Include in the reply only the lines from the start of the data below through the line containing "or JSON objects.", reproduced exactly and with no pictures.

Rendered images with source text
%%

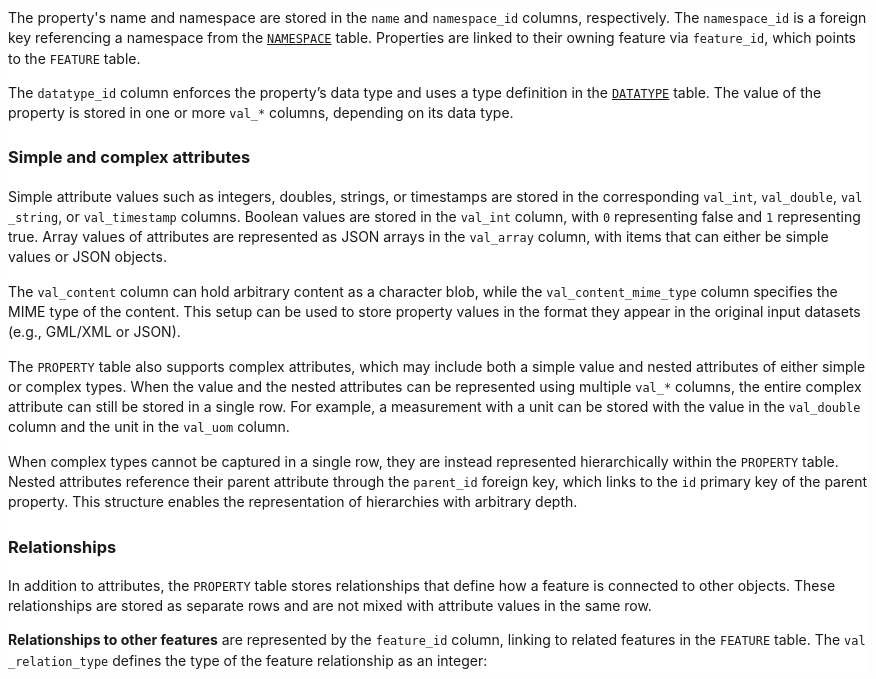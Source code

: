 The property's name and namespace are stored in the `name` and `namespace_id` columns, respectively. The
`namespace_id` is a foreign key referencing a namespace from the [`NAMESPACE`](metadata-module.md#namespace-table)
table. Properties are linked to their owning feature via `feature_id`, which points to the `FEATURE` table.

The `datatype_id` column enforces the property’s data type and uses a type definition in the
[`DATATYPE`](metadata-module.md#datatype-table) table. The value of the property is stored in one or more `val_*`
columns, depending on its data type.

### Simple and complex attributes

Simple attribute values such as integers, doubles, strings, or timestamps are stored in the corresponding `val_int`,
`val_double`, `val_string`, or `val_timestamp` columns. Boolean values are stored in the `val_int` column, with `0`
representing false and `1` representing true. Array values of attributes are represented as JSON arrays in the
`val_array` column, with items that can either be simple values or JSON objects.

The `val_content` column can hold arbitrary content as a character blob, while the `val_content_mime_type` column
specifies the MIME type of the content. This setup can be used to store property values in the format they appear in the original
input datasets (e.g., GML/XML or JSON).

The `PROPERTY` table also supports complex attributes, which may include both a simple value and nested attributes
of either simple or complex types. When the value and the nested attributes can be represented using multiple `val_*`
columns, the entire complex attribute can still be stored in a single row. For example, a measurement with a unit can
be stored with the value in the `val_double` column and the unit in the `val_uom` column.

When complex types cannot be captured in a single row, they are instead represented hierarchically within the
`PROPERTY` table. Nested attributes reference their parent attribute through the `parent_id` foreign key, which links
to the `id` primary key of the parent property. This structure enables the representation of hierarchies with arbitrary
depth.

### Relationships

In addition to attributes, the `PROPERTY` table stores relationships that define how a feature is connected to other
objects. These relationships are stored as separate rows and are not mixed with attribute values in the same row.

**Relationships to other features** are represented by the `feature_id` column, linking to related features in
the `FEATURE` table. The `val_relation_type` defines the type of the feature relationship as an integer:
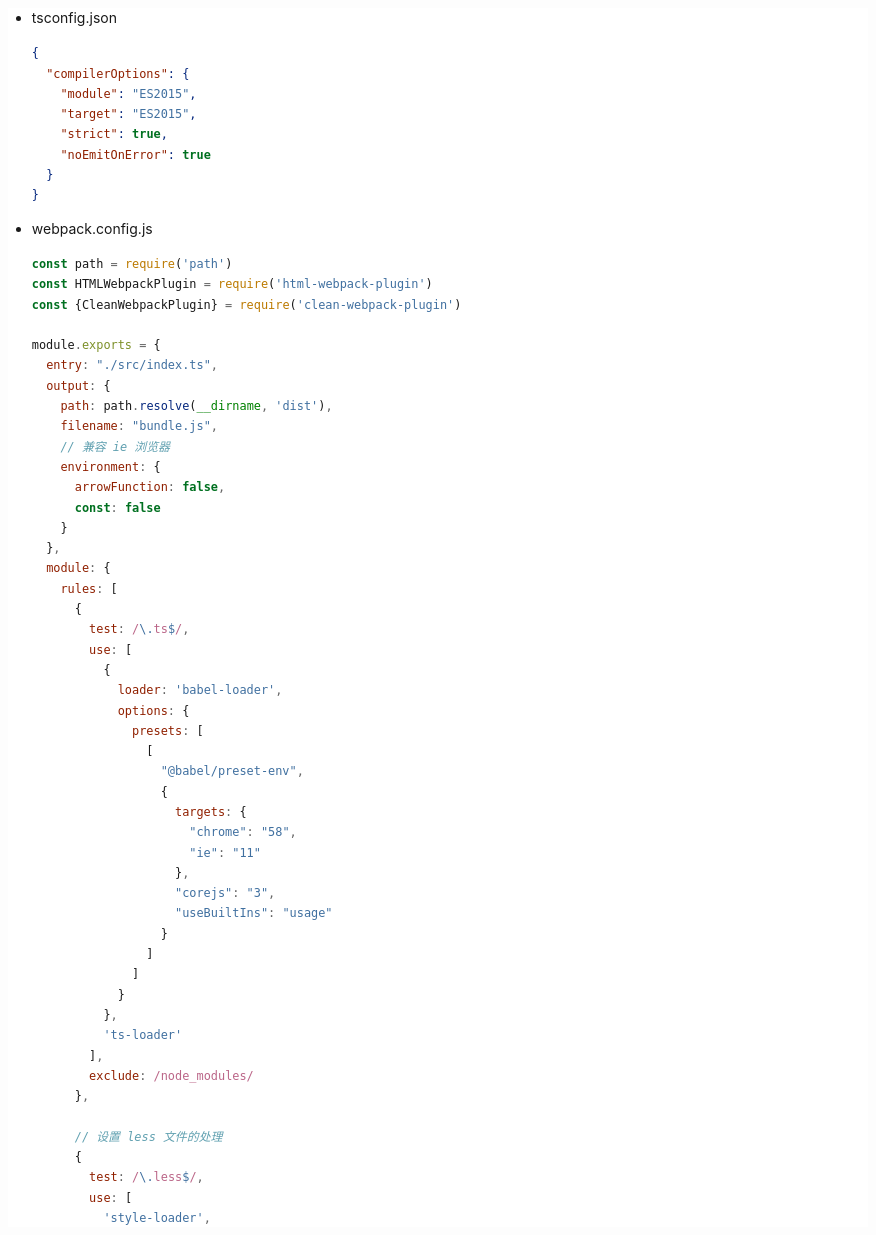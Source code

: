 
- tsconfig.json

  ```json
  {
    "compilerOptions": {
      "module": "ES2015",
      "target": "ES2015",
      "strict": true,
      "noEmitOnError": true
    }
  }
  
  ```

- webpack.config.js

  ```js
  const path = require('path')
  const HTMLWebpackPlugin = require('html-webpack-plugin')
  const {CleanWebpackPlugin} = require('clean-webpack-plugin')
  
  module.exports = {
    entry: "./src/index.ts",
    output: {
      path: path.resolve(__dirname, 'dist'),
      filename: "bundle.js",
      // 兼容 ie 浏览器
      environment: {
        arrowFunction: false,
        const: false
      }
    },
    module: {
      rules: [
        {
          test: /\.ts$/,
          use: [
            {
              loader: 'babel-loader',
              options: {
                presets: [
                  [
                    "@babel/preset-env",
                    {
                      targets: {
                        "chrome": "58",
                        "ie": "11"
                      },
                      "corejs": "3",
                      "useBuiltIns": "usage"
                    }
                  ]
                ]
              }
            },
            'ts-loader'
          ],
          exclude: /node_modules/
        },
  
        // 设置 less 文件的处理
        {
          test: /\.less$/,
          use: [
            'style-loader',
  ```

%%

▶ **Answer box**:
Source code

: The property's name and namespace are stored in the `name` and `namespace_id` columns, respectively. The
`namespace_id` is a foreign key referencing a namespace from the [`NAMESPACE`](metadata-module.md#namespace-table)
table. Properties are linked to their owning feature via `feature_id`, which points to the `FEATURE` table.

The `datatype_id` column enforces the property’s data type and uses a type definition in the
[`DATATYPE`](metadata-module.md#datatype-table) table. The value of the property is stored in one or more `val_*`
columns, depending on its data type.

### Simple and complex attributes

Simple attribute values such as integers, doubles, strings, or timestamps are stored in the corresponding `val_int`,
`val_double`, `val_string`, or `val_timestamp` columns. Boolean values are stored in the `val_int` column, with `0`
representing false and `1` representing true. Array values of attributes are represented as JSON arrays in the
`val_array` column, with items that can either be simple values or JSON objects.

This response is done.